Please report, as a bare number, how many lines below include the string "this".

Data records

▬▬▬

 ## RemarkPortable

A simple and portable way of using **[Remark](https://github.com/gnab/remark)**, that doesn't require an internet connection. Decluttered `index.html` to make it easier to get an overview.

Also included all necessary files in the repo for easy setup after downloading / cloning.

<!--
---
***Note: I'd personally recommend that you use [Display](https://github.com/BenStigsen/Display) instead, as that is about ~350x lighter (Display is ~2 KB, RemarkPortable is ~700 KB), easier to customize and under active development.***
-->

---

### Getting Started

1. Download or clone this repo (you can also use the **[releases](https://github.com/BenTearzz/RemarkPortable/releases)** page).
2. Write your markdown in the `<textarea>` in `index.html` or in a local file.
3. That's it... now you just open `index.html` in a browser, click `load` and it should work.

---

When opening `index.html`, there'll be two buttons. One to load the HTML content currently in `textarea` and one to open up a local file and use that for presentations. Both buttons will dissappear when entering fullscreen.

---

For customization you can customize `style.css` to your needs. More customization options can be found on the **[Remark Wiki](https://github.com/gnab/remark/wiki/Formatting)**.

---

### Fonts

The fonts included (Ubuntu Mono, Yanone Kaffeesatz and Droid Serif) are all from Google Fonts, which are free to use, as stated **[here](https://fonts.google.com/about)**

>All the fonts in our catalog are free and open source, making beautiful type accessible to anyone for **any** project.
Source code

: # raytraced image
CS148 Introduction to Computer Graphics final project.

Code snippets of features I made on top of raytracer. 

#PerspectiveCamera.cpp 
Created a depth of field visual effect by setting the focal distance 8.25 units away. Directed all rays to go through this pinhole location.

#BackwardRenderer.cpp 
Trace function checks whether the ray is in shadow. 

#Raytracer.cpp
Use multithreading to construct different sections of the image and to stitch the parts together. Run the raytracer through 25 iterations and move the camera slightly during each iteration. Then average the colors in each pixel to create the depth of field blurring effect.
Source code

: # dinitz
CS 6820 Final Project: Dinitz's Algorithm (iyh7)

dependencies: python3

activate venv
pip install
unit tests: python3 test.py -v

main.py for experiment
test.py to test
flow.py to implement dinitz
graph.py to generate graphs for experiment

▬▬▬

-- Response to the task --
2